Guides
Error Handling & Retries

Error Handling & Retries

Production integrations fail. Networks drop, services restart, rate limits are hit, and payloads occasionally have bad data. This guide covers every error code you'll encounter, when to retry vs. when to give up, and the retry infrastructure that makes your integration resilient.


Error response structure

All API errors use the same envelope:

{
  "success": false,
  "error": {
    "code": "CDP_ETL.VALIDATION.REQUEST_INVALID",
    "message": "records[2].email: invalid email format",
    "details": {
      "path": "records[2].email",
      "value": "not-an-email"
    }
  }
}

The code field is the machine-readable identifier. message is human-readable. details varies by error type — always include both in your logs.

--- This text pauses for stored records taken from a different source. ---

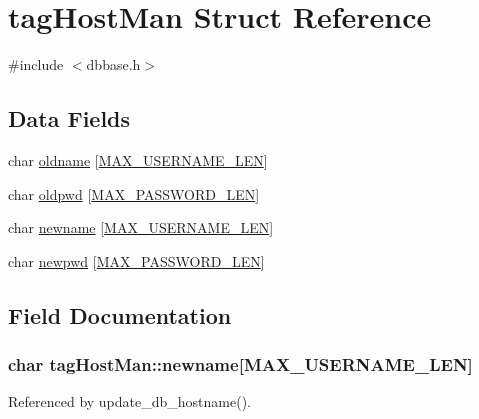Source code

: \hypertarget{structtagHostMan}{\section{tag\-Host\-Man Struct Reference}
\label{structtagHostMan}
}


{\ttfamily \#include $<$dbbase.\-h$>$}

\subsection*{Data Fields}
\begin{DoxyCompactItemize}
\item 
char \hyperlink{structtagHostMan_a3413a7557e35439e2db48b7306fef73e}{oldname} \mbox{[}\hyperlink{dbbase_8h_a6c4647395896246d6710ba980c31666c}{M\-A\-X\-\_\-\-U\-S\-E\-R\-N\-A\-M\-E\-\_\-\-L\-E\-N}\mbox{]}
\item 
char \hyperlink{structtagHostMan_accd78689880268e9606e6f74f8edfdfc}{oldpwd} \mbox{[}\hyperlink{dbbase_8h_ae9169c3fda2dfecbb7a13e394a69e5be}{M\-A\-X\-\_\-\-P\-A\-S\-S\-W\-O\-R\-D\-\_\-\-L\-E\-N}\mbox{]}
\item 
char \hyperlink{structtagHostMan_af651492896bb6d255259c53943efa428}{newname} \mbox{[}\hyperlink{dbbase_8h_a6c4647395896246d6710ba980c31666c}{M\-A\-X\-\_\-\-U\-S\-E\-R\-N\-A\-M\-E\-\_\-\-L\-E\-N}\mbox{]}
\item 
char \hyperlink{structtagHostMan_a9fabe735adf7ccc88052c4b370f45b57}{newpwd} \mbox{[}\hyperlink{dbbase_8h_ae9169c3fda2dfecbb7a13e394a69e5be}{M\-A\-X\-\_\-\-P\-A\-S\-S\-W\-O\-R\-D\-\_\-\-L\-E\-N}\mbox{]}
\end{DoxyCompactItemize}


\subsection{Field Documentation}
\hypertarget{structtagHostMan_af651492896bb6d255259c53943efa428}{
\subsubsection[{newname}]{\setlength{\rightskip}{0pt plus 5cm}char tag\-Host\-Man\-::newname\mbox{[}{\bf M\-A\-X\-\_\-\-U\-S\-E\-R\-N\-A\-M\-E\-\_\-\-L\-E\-N}\mbox{]}}}\label{structtagHostMan_af651492896bb6d255259c53943efa428}


Referenced by update\-\_\-db\-\_\-hostname().

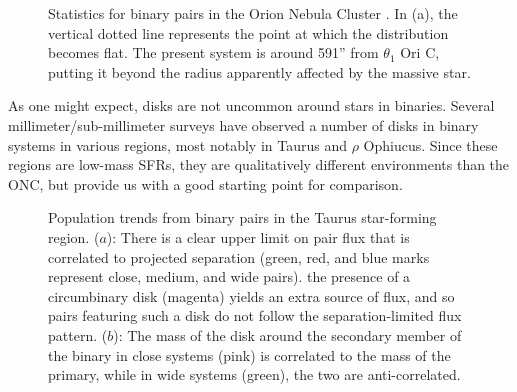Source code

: 


\begin{figure}[h]
  \hspace*{\fill}%
  \hspace*{\fill}%
  \caption{Statistics for binary pairs in the Orion Nebula Cluster \citep{Reipurth2007}. In (a), the vertical dotted line represents the point at which the distribution becomes flat. The present system is around 591'' from $\theta_1$ Ori C, putting it beyond the radius apparently affected by the massive star.}
  \label{fig:onc_binary_stats}
\end{figure}




As one might expect, disks are not uncommon around stars in binaries. Several millimeter/sub-millimeter surveys have observed a number of disks in binary systems in various regions, most notably in Taurus and $\rho$ Ophiucus. Since these regions are low-mass SFRs, they are qualitatively different environments than the ONC, but provide us with a good starting point for comparison.



\begin{figure}[h!]
  \caption{Population trends from binary pairs in the Taurus star-forming region. ($a$): There is a clear upper limit on pair flux that is correlated to projected separation (green, red, and blue marks represent close, medium, and wide pairs). the presence of a circumbinary disk (magenta) yields an extra source of flux, and so pairs featuring such a disk do not follow the separation-limited flux pattern. ($b$): The mass of the disk around the secondary member of the binary in close systems (pink) is correlated to the mass of the primary, while in wide systems (green), the two are anti-correlated.}
  \label{fig:taurus_binaries}
\end{figure}

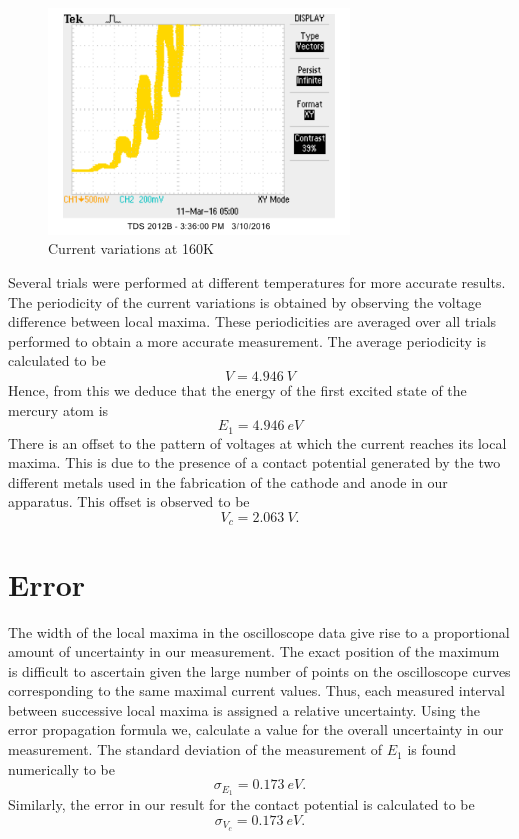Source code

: \documentclass[aps, reprint,amsmath,amssymb]{revtex4-1} %
\begin{document}
\begin{figure}
\centering
\includegraphics[width=8cm]{jb_mp_160.png}
\caption{Current variations at 160K}
\label{fig:160}
\end{figure}

Several trials were performed at different temperatures for more accurate results. The periodicity of the current variations is obtained by observing the voltage difference between local maxima. These periodicities are averaged over all trials performed to obtain a more accurate measurement. The average periodicity is calculated to be
\[
	V =  \SI{4.946}{V}
\]
Hence, from this we deduce that the energy of the first excited state of the mercury atom is
\[
	E_1 =  \SI{4.946}{eV}
\]
There is an offset to the pattern of voltages at which the current reaches its local maxima. This is due to the presence of a contact potential generated by the two different metals used in the fabrication of the cathode and anode in our apparatus. This offset is observed to be 
\[
	V_c = \SI{2.063}{V}.
\]

\section{Error}

The width of the local maxima in the oscilloscope data give rise to a proportional amount of uncertainty in our measurement. The exact position of the maximum is difficult to ascertain given the large number of points on the oscilloscope curves corresponding to the same maximal current values. Thus, each measured interval between successive local maxima is assigned a relative uncertainty. Using the error propagation formula we, calculate a value for the overall uncertainty in our measurement. The standard deviation of the measurement of $E_1$ is found numerically to be
\[
    \sigma_{E_1} = \SI{0.173}{eV}.
\]
Similarly, the error in our result for the contact potential is calculated to be
\[
    \sigma_{V_c} = \SI{0.173}{eV}.
\]
\end{document}
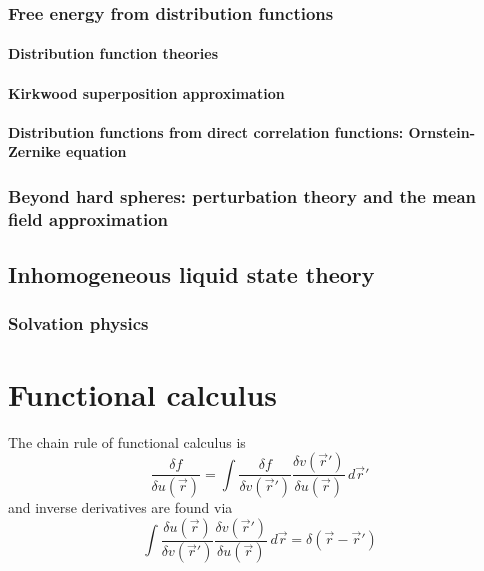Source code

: \subsubsection{Free energy from distribution functions}
\paragraph{Distribution function theories}
\paragraph{Kirkwood superposition approximation}
\paragraph{Distribution functions from direct correlation functions: Ornstein-Zernike equation}

\subsubsection{Beyond hard spheres: perturbation theory and the mean field approximation}

\subsection{Inhomogeneous liquid state theory}

\subsubsection{Solvation physics}

\section{Functional calculus}

The chain rule of functional calculus is
\begin{equation*}
  \frac{\delta f}{\delta u(\vec{r})} =
  \int
  \frac{\delta f}{\delta v(\vec{r}')}
  \frac{\delta v(\vec{r}')}{\delta u(\vec{r})}
  \, d\vec{r}'
\end{equation*}
and inverse derivatives are found via
\begin{equation*}
  \int
  \frac{\delta u(\vec{r})}{\delta v(\vec{r}')}
  \frac{\delta v(\vec{r}')}{\delta u(\vec{r})}
  \, d\vec{r} =
  \delta(\vec{r} - \vec{r}')
\end{equation*}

Every response also includes an x-correlation-id header. Log it. If you need to contact support, this ID lets them trace the request end-to-end.


Error code reference

4xx — Client errors

HTTPCodeMeaningRetryable?
400CDP_ETL.VALIDATION.REQUEST_INVALIDMalformed JSON, missing required field, or field value failed type/format checkNo — fix the data
401CDP_ETL.AUTH.UNAUTHORIZEDToken missing, expired, or revokedNo — fix the token
401CDP_ETL.AUTH.TOKEN_EXPIREDToken has expiredNo — refresh the token
401CDP_ETL.AUTH.TOKEN_INVALIDToken is malformed or unrecognizedNo — check the token
403CDP_ETL.AUTH.FORBIDDENToken valid but lacks the required scopeNo — add the scope
404CDP_ETL.NOT_FOUNDResource (list, import job, audience) doesn't existNo
409CDP_ETL.* (conflict)Concurrent write to the same key racedYes — retry with backoff
413CDP_ETL.VALIDATION.REQUEST_INVALIDRequest body > 10 MBNo — reduce payload
422CDP_ETL.VALIDATION.REQUEST_SCHEMAField name doesn't exist in the object schemaNo — fix field names
429CDP_ETL.* (rate limited)Token quota exceededYes — respect Retry-After

5xx — Server errors

HTTPCodeMeaningRetryable?
500CDP_ETL.INTERNAL.UNHANDLED_EXCEPTIONUnexpected server errorYes
502CDP_ETL.*Upstream service unavailableYes
503CDP_ETL.*Planned maintenance or overloadYes
504CDP_ETL.*Request took > 30 sYes

Do not retry 4xx errors except 429 and 409. The data is bad or the credentials are wrong — retrying won't fix it. Log the error and alert.


Retry strategy

Use exponential backoff with jitter. The jitter prevents thundering-herd retries when many clients fail simultaneously.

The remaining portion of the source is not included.